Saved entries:
»»

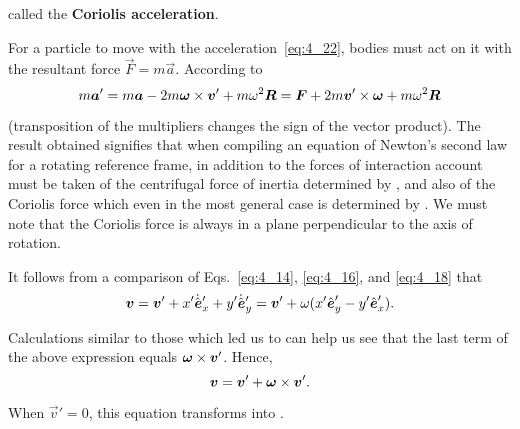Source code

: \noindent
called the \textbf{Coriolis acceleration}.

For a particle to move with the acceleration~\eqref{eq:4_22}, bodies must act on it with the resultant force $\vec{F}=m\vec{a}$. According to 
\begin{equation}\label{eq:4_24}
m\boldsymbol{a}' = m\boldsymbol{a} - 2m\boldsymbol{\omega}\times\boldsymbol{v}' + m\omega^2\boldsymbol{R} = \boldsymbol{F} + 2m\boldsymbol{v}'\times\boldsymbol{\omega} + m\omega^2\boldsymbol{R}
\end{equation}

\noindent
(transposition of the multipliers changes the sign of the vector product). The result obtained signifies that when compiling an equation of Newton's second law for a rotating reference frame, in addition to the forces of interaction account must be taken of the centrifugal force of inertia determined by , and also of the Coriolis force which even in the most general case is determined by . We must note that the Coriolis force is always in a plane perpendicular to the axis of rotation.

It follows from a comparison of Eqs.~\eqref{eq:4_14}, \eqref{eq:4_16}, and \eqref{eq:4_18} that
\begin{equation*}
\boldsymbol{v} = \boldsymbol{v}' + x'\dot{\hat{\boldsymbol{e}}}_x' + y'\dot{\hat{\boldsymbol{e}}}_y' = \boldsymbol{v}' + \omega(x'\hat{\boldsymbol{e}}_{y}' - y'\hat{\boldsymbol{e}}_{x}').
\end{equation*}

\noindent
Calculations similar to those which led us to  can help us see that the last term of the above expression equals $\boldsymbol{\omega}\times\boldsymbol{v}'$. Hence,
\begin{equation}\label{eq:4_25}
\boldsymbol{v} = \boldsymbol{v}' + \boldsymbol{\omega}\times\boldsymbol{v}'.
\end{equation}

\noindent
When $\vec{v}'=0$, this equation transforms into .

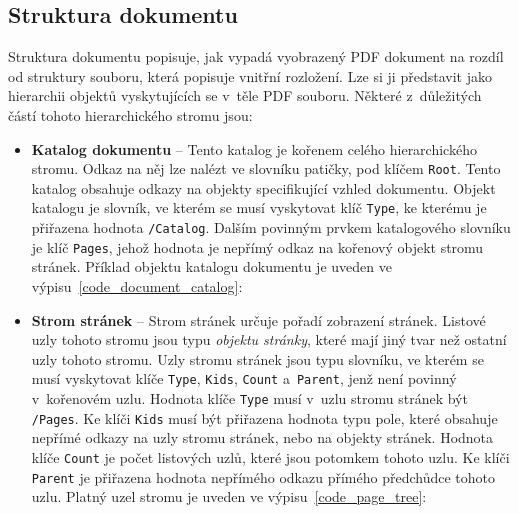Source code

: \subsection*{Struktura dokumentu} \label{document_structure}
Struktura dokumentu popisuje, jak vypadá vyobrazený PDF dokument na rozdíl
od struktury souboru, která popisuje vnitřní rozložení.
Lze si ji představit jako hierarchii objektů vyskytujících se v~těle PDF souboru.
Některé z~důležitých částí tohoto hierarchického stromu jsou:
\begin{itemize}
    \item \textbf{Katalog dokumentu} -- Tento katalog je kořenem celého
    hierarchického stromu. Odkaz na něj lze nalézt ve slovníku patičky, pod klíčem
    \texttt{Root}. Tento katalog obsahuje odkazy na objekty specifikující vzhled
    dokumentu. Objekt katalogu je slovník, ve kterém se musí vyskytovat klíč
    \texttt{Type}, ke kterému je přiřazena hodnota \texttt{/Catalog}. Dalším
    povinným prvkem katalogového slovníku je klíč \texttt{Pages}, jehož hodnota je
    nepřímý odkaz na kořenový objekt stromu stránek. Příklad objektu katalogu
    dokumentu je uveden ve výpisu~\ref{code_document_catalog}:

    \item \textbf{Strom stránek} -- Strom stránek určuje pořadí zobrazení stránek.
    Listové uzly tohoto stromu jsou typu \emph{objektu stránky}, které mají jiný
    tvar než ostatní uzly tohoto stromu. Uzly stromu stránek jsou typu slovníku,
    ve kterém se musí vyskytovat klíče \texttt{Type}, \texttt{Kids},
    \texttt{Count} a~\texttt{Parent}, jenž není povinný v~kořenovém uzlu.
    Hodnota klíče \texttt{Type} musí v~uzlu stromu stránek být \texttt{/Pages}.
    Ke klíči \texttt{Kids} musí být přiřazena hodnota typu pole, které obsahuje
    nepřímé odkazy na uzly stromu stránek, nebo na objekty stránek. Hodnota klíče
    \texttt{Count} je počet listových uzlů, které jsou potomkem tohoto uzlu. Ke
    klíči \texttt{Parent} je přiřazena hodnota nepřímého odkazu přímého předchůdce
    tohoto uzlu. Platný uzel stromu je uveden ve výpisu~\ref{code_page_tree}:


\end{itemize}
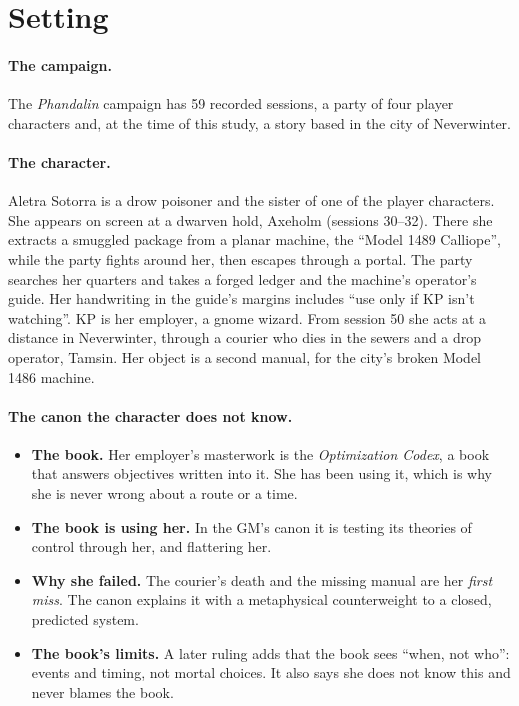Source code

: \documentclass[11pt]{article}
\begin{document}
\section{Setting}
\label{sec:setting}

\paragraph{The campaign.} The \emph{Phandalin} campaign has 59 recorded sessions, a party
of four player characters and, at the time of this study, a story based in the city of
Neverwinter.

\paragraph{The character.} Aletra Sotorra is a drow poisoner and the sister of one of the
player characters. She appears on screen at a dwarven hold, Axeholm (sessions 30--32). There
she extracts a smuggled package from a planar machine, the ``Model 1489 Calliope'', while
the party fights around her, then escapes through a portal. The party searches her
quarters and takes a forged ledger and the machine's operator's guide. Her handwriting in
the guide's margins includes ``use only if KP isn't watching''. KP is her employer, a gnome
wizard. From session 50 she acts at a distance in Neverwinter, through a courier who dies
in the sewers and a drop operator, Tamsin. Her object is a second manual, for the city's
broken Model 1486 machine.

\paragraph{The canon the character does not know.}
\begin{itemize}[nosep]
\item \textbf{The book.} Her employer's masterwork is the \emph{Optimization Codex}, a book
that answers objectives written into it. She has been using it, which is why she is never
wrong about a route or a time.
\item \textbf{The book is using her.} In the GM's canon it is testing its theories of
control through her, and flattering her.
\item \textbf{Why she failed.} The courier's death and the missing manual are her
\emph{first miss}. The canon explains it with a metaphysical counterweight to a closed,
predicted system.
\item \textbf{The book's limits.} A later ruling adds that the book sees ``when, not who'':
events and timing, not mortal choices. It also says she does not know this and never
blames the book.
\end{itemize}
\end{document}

««
»»

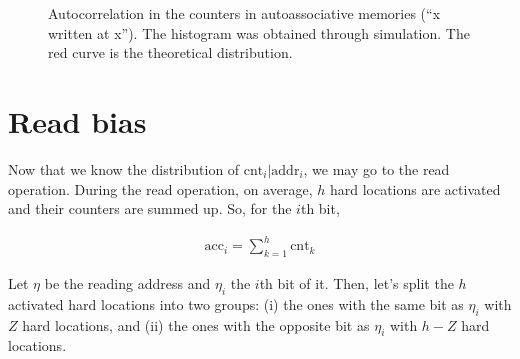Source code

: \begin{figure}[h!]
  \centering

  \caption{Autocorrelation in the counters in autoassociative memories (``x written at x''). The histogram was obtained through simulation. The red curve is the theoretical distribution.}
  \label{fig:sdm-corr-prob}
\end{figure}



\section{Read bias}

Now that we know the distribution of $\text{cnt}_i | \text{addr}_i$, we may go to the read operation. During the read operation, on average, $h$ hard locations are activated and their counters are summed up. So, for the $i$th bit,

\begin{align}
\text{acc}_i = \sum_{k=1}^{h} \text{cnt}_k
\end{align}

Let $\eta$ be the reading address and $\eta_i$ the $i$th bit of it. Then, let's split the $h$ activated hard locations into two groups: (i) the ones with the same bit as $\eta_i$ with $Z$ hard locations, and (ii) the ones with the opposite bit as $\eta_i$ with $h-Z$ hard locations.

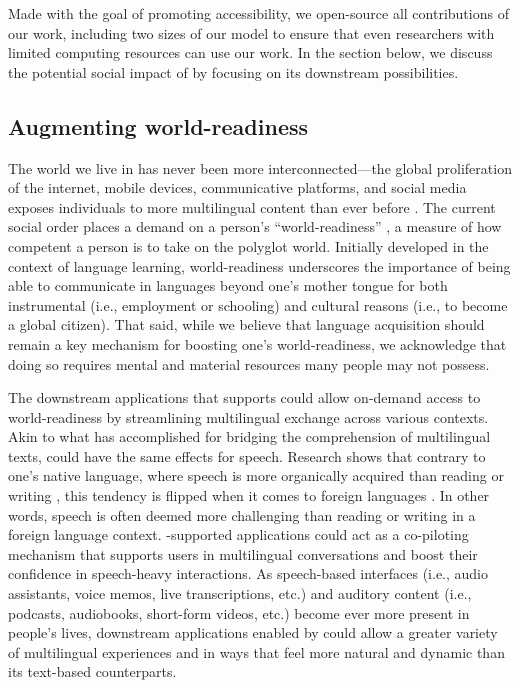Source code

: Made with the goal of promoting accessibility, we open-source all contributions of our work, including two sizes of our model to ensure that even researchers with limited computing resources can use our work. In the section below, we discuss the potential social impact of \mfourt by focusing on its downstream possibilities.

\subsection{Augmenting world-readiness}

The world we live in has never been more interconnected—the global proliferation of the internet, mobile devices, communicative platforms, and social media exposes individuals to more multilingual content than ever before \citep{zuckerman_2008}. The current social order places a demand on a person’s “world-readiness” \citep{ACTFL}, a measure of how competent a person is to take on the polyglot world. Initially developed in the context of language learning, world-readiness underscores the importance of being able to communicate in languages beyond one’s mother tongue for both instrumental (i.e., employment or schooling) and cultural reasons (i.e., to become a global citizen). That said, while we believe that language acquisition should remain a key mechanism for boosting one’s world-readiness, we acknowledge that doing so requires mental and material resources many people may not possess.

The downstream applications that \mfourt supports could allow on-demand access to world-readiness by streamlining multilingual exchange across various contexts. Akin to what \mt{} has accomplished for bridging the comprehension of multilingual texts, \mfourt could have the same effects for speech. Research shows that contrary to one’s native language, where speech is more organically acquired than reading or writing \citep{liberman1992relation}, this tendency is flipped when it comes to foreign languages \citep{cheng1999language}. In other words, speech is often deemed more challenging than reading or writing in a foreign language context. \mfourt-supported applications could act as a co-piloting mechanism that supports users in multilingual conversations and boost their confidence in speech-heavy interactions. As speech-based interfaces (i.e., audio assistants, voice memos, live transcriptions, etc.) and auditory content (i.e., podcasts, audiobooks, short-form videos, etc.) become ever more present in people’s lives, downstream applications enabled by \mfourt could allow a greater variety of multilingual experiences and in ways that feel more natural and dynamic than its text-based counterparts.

««
»»

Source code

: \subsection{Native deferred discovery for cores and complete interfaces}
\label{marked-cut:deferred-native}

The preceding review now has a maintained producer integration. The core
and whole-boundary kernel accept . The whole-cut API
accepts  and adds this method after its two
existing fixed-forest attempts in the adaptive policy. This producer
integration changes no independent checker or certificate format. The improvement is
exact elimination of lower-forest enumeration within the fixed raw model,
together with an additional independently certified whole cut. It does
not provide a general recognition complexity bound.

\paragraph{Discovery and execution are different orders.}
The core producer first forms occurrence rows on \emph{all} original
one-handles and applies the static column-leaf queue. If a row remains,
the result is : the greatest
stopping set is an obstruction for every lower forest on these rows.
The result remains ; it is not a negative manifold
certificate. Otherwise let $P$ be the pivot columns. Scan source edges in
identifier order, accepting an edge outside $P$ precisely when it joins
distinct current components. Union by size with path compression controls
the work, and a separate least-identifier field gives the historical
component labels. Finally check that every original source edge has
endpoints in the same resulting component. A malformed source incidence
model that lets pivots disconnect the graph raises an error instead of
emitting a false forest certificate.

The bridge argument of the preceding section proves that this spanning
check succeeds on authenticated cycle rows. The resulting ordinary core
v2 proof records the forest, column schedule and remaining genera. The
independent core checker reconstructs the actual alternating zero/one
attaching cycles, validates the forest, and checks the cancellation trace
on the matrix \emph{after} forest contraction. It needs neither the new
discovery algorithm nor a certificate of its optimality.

««

(Task to complete): Of the lines above, retype only those from the line containing "and whole-boundary kernel" through the line containing "integration changes no", including both, exactly.

(The answer):
and whole-boundary kernel accept . The whole-cut API
accepts  and adds this method after its two
existing fixed-forest attempts in the adaptive policy. This producer
integration changes no independent checker or certificate format. The improvement is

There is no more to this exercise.